Hakan Şükür'den Kabataş itirafı!
Abone olHakan Şükür Gezi'ye ilişkin çarpıcı açıklamalarda bulundu.
Gezi ve Kabataş’ta bebeğiyle saldırıya uğradığı iddia
edilen başörtülü kadın konusunda ilk kez konuşan Hakan Şükür,
açıklamalarıyla yeni bir tartışmanın kapısını araladı.
Şükür, yaşananların AKP saflarını sıklaştırmak için
planlanmış bir senaryo olabileceğini söyledi.
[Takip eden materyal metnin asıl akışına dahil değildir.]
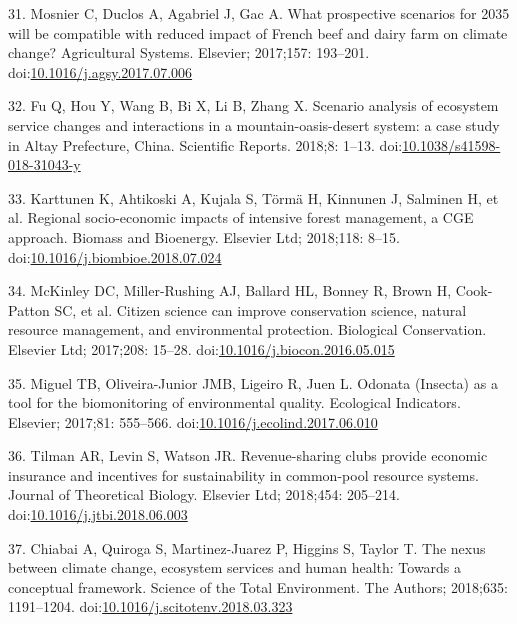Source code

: \documentclass[10pt,letterpaper]{article}
\begin{document}
\hypertarget{ref-Mosnier2017}{}
31. Mosnier C, Duclos A, Agabriel J, Gac A. What prospective scenarios
for 2035 will be compatible with reduced impact of French beef and dairy
farm on climate change? Agricultural Systems. Elsevier; 2017;157:
193--201.
doi:\href{https://doi.org/10.1016/j.agsy.2017.07.006}{10.1016/j.agsy.2017.07.006}

\hypertarget{ref-Fu2018}{}
32. Fu Q, Hou Y, Wang B, Bi X, Li B, Zhang X. Scenario analysis of
ecosystem service changes and interactions in a mountain-oasis-desert
system: a case study in Altay Prefecture, China. Scientific Reports.
2018;8: 1--13.
doi:\href{https://doi.org/10.1038/s41598-018-31043-y}{10.1038/s41598-018-31043-y}

\hypertarget{ref-Karttunen2018}{}
33. Karttunen K, Ahtikoski A, Kujala S, Törmä H, Kinnunen J, Salminen H,
et al. Regional socio-economic impacts of intensive forest management, a
CGE approach. Biomass and Bioenergy. Elsevier Ltd; 2018;118: 8--15.
doi:\href{https://doi.org/10.1016/j.biombioe.2018.07.024}{10.1016/j.biombioe.2018.07.024}

\hypertarget{ref-McKinley2017}{}
34. McKinley DC, Miller-Rushing AJ, Ballard HL, Bonney R, Brown H,
Cook-Patton SC, et al. Citizen science can improve conservation science,
natural resource management, and environmental protection. Biological
Conservation. Elsevier Ltd; 2017;208: 15--28.
doi:\href{https://doi.org/10.1016/j.biocon.2016.05.015}{10.1016/j.biocon.2016.05.015}

\hypertarget{ref-Miguel2017}{}
35. Miguel TB, Oliveira-Junior JMB, Ligeiro R, Juen L. Odonata (Insecta)
as a tool for the biomonitoring of environmental quality. Ecological
Indicators. Elsevier; 2017;81: 555--566.
doi:\href{https://doi.org/10.1016/j.ecolind.2017.06.010}{10.1016/j.ecolind.2017.06.010}

\hypertarget{ref-Tilman2018}{}
36. Tilman AR, Levin S, Watson JR. Revenue-sharing clubs provide
economic insurance and incentives for sustainability in common-pool
resource systems. Journal of Theoretical Biology. Elsevier Ltd;
2018;454: 205--214.
doi:\href{https://doi.org/10.1016/j.jtbi.2018.06.003}{10.1016/j.jtbi.2018.06.003}

\hypertarget{ref-Chiabai2018}{}
37. Chiabai A, Quiroga S, Martinez-Juarez P, Higgins S, Taylor T. The
nexus between climate change, ecosystem services and human health:
Towards a conceptual framework. Science of the Total Environment. The
Authors; 2018;635: 1191--1204.
doi:\href{https://doi.org/10.1016/j.scitotenv.2018.03.323}{10.1016/j.scitotenv.2018.03.323}
\end{document}
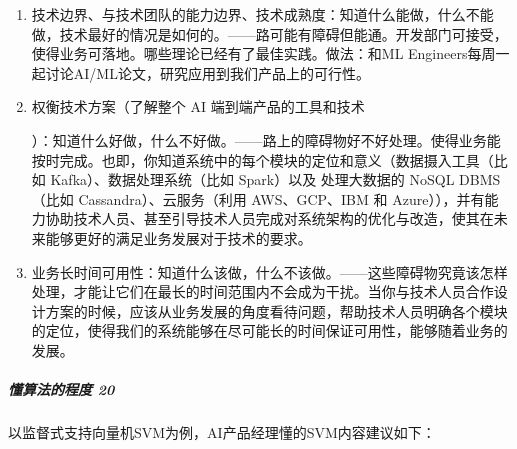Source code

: \documentclass[letterpaper,10pt,english]{sphinxmanual}
\begin{document}
\begin{enumerate}
\item {} 
技术边界、与技术团队的能力边界、技术成熟度：知道什么能做，什么不能做，技术最好的情况是如何的。——路可能有障碍但能通。开发部门可接受，使得业务可落地。哪些理论已经有了最佳实践。做法：和ML
Engineers每周一起讨论AI/ML论文，研究应用到我们产品上的可行性。%
\begin{footnote}[433]\sphinxAtStartFootnote
{}
%
\end{footnote}

\item {} 
权衡技术方案（了解整个 AI
端到端产品的工具和技术%
\begin{footnote}[434]\sphinxAtStartFootnote
{}
%
\end{footnote}）：知道什么好做，什么不好做。——路上的障碍物好不好处理。使得业务能按时完成。也即，你知道系统中的每个模块的定位和意义（数据摄入工具（比如
Kafka）、数据处理系统（比如 Spark）以及 处理大数据的 NoSQL DBMS（比如
Cassandra）、云服务（利用 AWS、GCP、IBM 和
Azure）），并有能力协助技术人员、甚至引导技术人员完成对系统架构的优化与改造，使其在未来能够更好的满足业务发展对于技术的要求。

\item {} 
业务长时间可用性：知道什么该做，什么不该做。——这些障碍物究竟该怎样处理，才能让它们在最长的时间范围内不会成为干扰。当你与技术人员合作设计方案的时候，应该从业务发展的角度看待问题，帮助技术人员明确各个模块的定位，使得我们的系统能够在尽可能长的时间保证可用性，能够随着业务的发展。

\end{enumerate}


\subparagraph{懂算法的程度 20\sphinxfootnotemark[435]}
\label{\detokenize{chapter_idea/understand_tech:id5}}%
\begin{footnotetext}[435]\sphinxAtStartFootnote
{}
%
\end{footnotetext}\ignorespaces 
以监督式支持向量机SVM为例，AI产品经理懂的SVM内容建议如下：

\end{document}
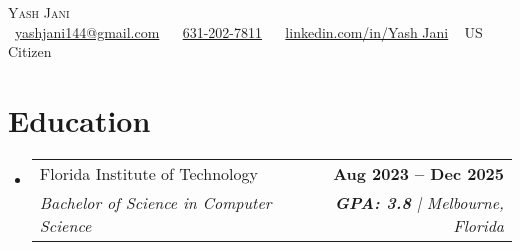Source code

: \documentclass[letterpaper,11pt]{article}
\makeatletter
\newcommand{\resumeSubheading}[4]{
  \vspace{-2pt}\item
    \begin{tabular*}{1.0\textwidth}[t]{l@{\extracolsep{\fill}}r}
      \small#1 & \textbf{\small #2} \\
      \textit{\small#3} & \textit{\small #4} \\
    \end{tabular*}\vspace{-9pt}
}
\newcommand{\resumeSubHeadingListStart}{\begin{itemize}[leftmargin=0.0in, label={}]}
\newcommand{\resumeSubHeadingListEnd}{\end{itemize}}
\makeatother
\begin{document}
\begin{center}
  {\Huge \scshape Yash Jani} \\ \vspace{1pt}
    \small
    \raisebox{-0.2\height}{\faEnvelope}~\href{mailto:yashjani144@gmail.com}{yashjani144@gmail.com} ~
    \raisebox{-0.1\height}{\faPhone}~\href{tel:6312027811}{631-202-7811} ~
    \raisebox{-0.2\height}{\faLinkedin}~\href{https://www.linkedin.com/in/yash-jani-8245bb26a/}{linkedin.com/in/Yash Jani} ~
    US Citizen
    \vspace{-10pt}
\end{center}

\section{Education}
  \resumeSubHeadingListStart
    \resumeSubheading      
      {Florida Institute of Technology}{Aug 2023 -- Dec 2025}
      {Bachelor of Science in Computer Science}{\textbf{GPA: 3.8} | Melbourne, Florida}
  \resumeSubHeadingListEnd
  \vspace{-5pt}
  
\end{document}
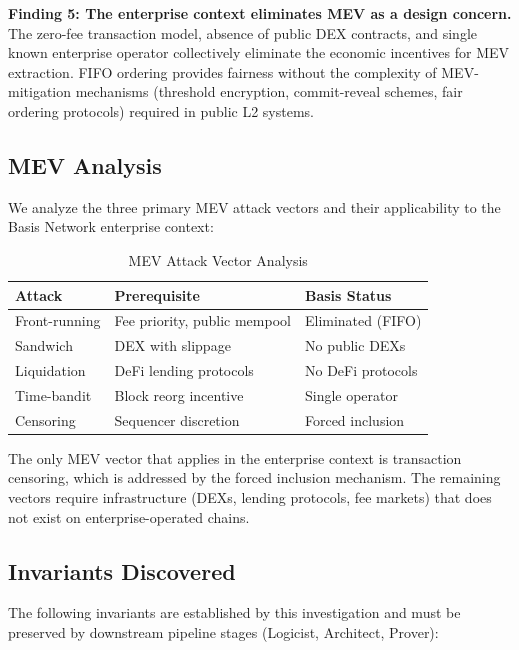 \textbf{Finding 5: The enterprise context eliminates MEV as a design concern.}
The zero-fee transaction model, absence of public DEX contracts, and single known
enterprise operator collectively eliminate the economic incentives for MEV extraction.
FIFO ordering provides fairness without the complexity of MEV-mitigation mechanisms
(threshold encryption, commit-reveal schemes, fair ordering protocols) required in
public L2 systems.

\subsection{MEV Analysis}

We analyze the three primary MEV attack vectors and their applicability to the Basis
Network enterprise context:

\begin{table}[htbp]
\caption{MEV Attack Vector Analysis}
\label{tab:mev-analysis}
\centering
\begin{tabular}{lll}
\toprule
\textbf{Attack} & \textbf{Prerequisite} & \textbf{Basis Status} \\
\midrule
Front-running & Fee priority, public mempool & Eliminated (FIFO) \\
Sandwich & DEX with slippage & No public DEXs \\
Liquidation & DeFi lending protocols & No DeFi protocols \\
Time-bandit & Block reorg incentive & Single operator \\
Censoring & Sequencer discretion & Forced inclusion \\
\bottomrule
\end{tabular}
\end{table}

The only MEV vector that applies in the enterprise context is transaction censoring,
which is addressed by the forced inclusion mechanism. The remaining vectors require
infrastructure (DEXs, lending protocols, fee markets) that does not exist on
enterprise-operated chains.

\subsection{Invariants Discovered}

The following invariants are established by this investigation and must be preserved
by downstream pipeline stages (Logicist, Architect, Prover):

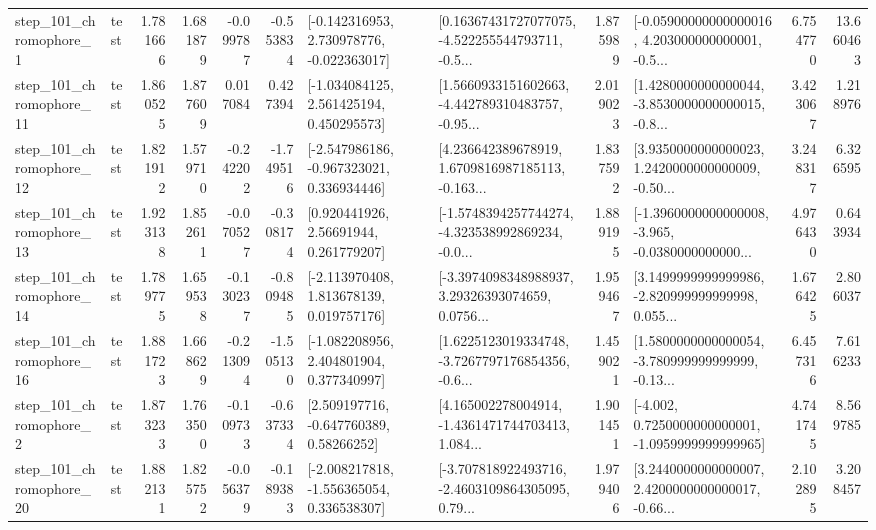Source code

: \begin{tabular}{llrrrrllrlrr}
   step\_101\_chromophore\_1 &      test &      1.781666 &    1.681879 &     -0.099787 & -0.553834 &   [-0.142316953, 2.730978776, -0.022363017] &  [0.16367431727077075, -4.522255544793711, -0.5... &       1.875989 &  [-0.05900000000000016, 4.203000000000001, -0.5... &            6.754770 &         13.660463 \\
  step\_101\_chromophore\_11 &      test &      1.860525 &    1.877609 &      0.017084 &  0.427394 &    [-1.034084125, 2.561425194, 0.450295573] &  [1.5660933151602663, -4.442789310483757, -0.95... &       2.019023 &  [1.4280000000000044, -3.8530000000000015, -0.8... &            3.423067 &          1.218976 \\
  step\_101\_chromophore\_12 &      test &      1.821912 &    1.579710 &     -0.242202 & -1.749516 &   [-2.547986186, -0.967323021, 0.336934446] &  [4.236642389678919, 1.6709816987185113, -0.163... &       1.837592 &  [3.9350000000000023, 1.2420000000000009, -0.50... &            3.248317 &          6.326595 \\
  step\_101\_chromophore\_13 &      test &      1.923138 &    1.852611 &     -0.070527 & -0.308174 &      [0.920441926, 2.56691944, 0.261779207] &  [-1.5748394257744274, -4.323538992869234, -0.0... &       1.889195 &  [-1.3960000000000008, -3.965, -0.0380000000000... &            4.976430 &          0.643934 \\
  step\_101\_chromophore\_14 &      test &      1.789775 &    1.659538 &     -0.130237 & -0.809485 &    [-2.113970408, 1.813678139, 0.019757176] &  [-3.3974098348988937, 3.29326393074659, 0.0756... &       1.959467 &  [3.1499999999999986, -2.820999999999998, 0.055... &            1.676425 &          2.806037 \\
  step\_101\_chromophore\_16 &      test &      1.881723 &    1.668629 &     -0.213094 & -1.505130 &    [-1.082208956, 2.404801904, 0.377340997] &  [1.6225123019334748, -3.7267797176854356, -0.6... &       1.459021 &  [1.5800000000000054, -3.780999999999999, -0.13... &            6.457316 &          7.616233 \\
   step\_101\_chromophore\_2 &      test &      1.873233 &    1.763500 &     -0.109733 & -0.637334 &     [2.509197716, -0.647760389, 0.58266252] &  [4.165002278004914, -1.4361471744703413, 1.084... &       1.901451 &  [-4.002, 0.7250000000000001, -1.0959999999999965] &            4.741745 &          8.569785 \\
  step\_101\_chromophore\_20 &      test &      1.882131 &    1.825752 &     -0.056379 & -0.189383 &   [-2.008217818, -1.556365054, 0.336538307] &  [-3.707818922493716, -2.4603109864305095, 0.79... &       1.979406 &  [3.2440000000000007, 2.4200000000000017, -0.66... &            2.102895 &          3.208457 \\

\end{tabular}
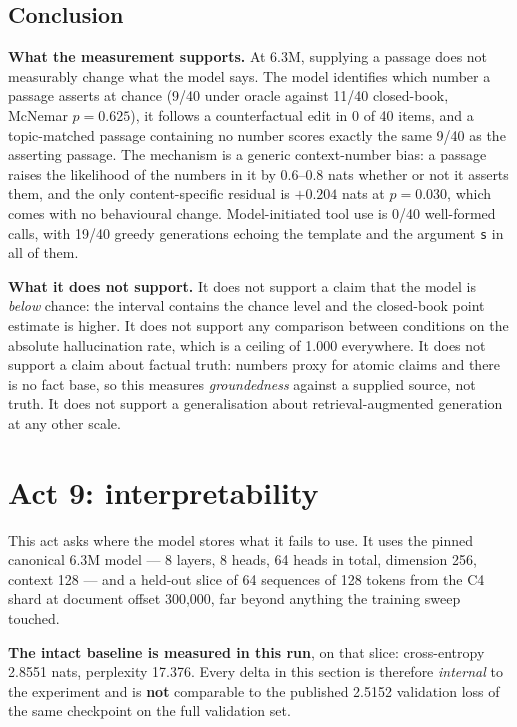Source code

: \documentclass[11pt,a4paper]{article}
\begin{document}
\subsection{Conclusion}
\label{sec:act8-conclusion}

\textbf{What the measurement supports.} At 6.3M, supplying a passage does not
measurably change what the model says. The model identifies which number a
passage asserts at chance (9/40 under oracle against 11/40 closed-book, McNemar
$p = 0.625$), it follows a counterfactual edit in 0 of 40 items, and a
topic-matched passage containing no number scores exactly the same 9/40 as the
asserting passage. The mechanism is a generic context-number bias: a passage
raises the likelihood of the numbers in it by 0.6--0.8 nats whether or not it
asserts them, and the only content-specific residual is $+0.204$ nats at
$p = 0.030$, which comes with no behavioural change. Model-initiated tool use
is 0/40 well-formed calls, with 19/40 greedy generations echoing the
template and the argument \texttt{s} in all of them.

\textbf{What it does not support.} It does not support a claim that the model
is \emph{below} chance: the interval contains the chance level and the
closed-book point estimate is higher. It does not support any comparison
between conditions on the absolute hallucination rate, which is a ceiling of
1.000 everywhere. %
 It does not support a claim about factual truth: numbers proxy
for atomic claims and there is no fact base, so this measures
\emph{groundedness} against a supplied source, not truth. It does not support a
generalisation about retrieval-augmented generation at any other scale.

\section{Act 9: interpretability}
\label{sec:act9}

This act asks where the model stores what it fails to use. It uses the pinned
canonical 6.3M model --- 8 layers, 8 heads, 64 heads in total, dimension 256,
context 128 --- and a held-out slice of 64 sequences of 128 tokens from the C4
shard at document offset 300,000, far beyond anything the training sweep
touched.

\textbf{The intact baseline is measured in this run}, on that slice:
cross-entropy 2.8551 nats, perplexity 17.376. Every delta in this section is
therefore \emph{internal} to the experiment and is \textbf{not} comparable to
the published 2.5152 validation loss of the same checkpoint on the full
validation set. %
\end{document}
Hakan Şükür, Gazeteci–Yazar Behram Kılıç’ın
Gezi’yle ilgili sorularını şöyle cevapladı:
-Gezi olaylarında sessiz kaldığınız için de
eleştirildiniz?
BİR KURGU OLARAK
DÜŞÜNEBİLİRİZ
Bize “Kabataş’ta böyle bir şey oldu” dendi. Öyle
bir ekip var ki içeride, ya böyle böyle yapılmış, bir dedikodu
merkezi çalışıyor. Sen de halk gibi ‘Nasıl böyle bir şey
olabilir?’ diyorsun. ‘Yaa, bunu da mı
yapmışlar?’ konumundasınız. Ama bunların yalan olduğu
bugün ortaya çıkıyor. O gün ortaya hiçbir şey çıkmamış. Siz bu
etkileşimler içerisinde en azından sessiz kalmayı, kaçmayı, bir şey
söylememeyi seçiyorsunuz. Çünkü dostlarınız gitmiş Gezi’de eylem
yapıyor. Ama bu ortamları kullanan marjinal gruplar da oluşmuş.
Onları da bilinçli bir şekilde belki Taksim’deki kalabalıkların
arasına katmış olabilirler. Bugün sakin şekilde düşündüğümüz zaman
bütün bu olayları partideki kemikleşmeyi sağlamak için yapılmış bir
kurgu olarak bile düşünebiliriz. Ama olaylar yaşanırken kolay değil
Gezi’nin arkasında durmak. Ama o günkü suskunluğumuz için
eleştiriliyorsak bu eleştiriyi de başımızın üzerine koyarız. Evet,
insanlar ‘O zaman konuşsaydın, bize niye destek
olmadın’ diyor ama içinde olmayan insan bunu anlayamaz.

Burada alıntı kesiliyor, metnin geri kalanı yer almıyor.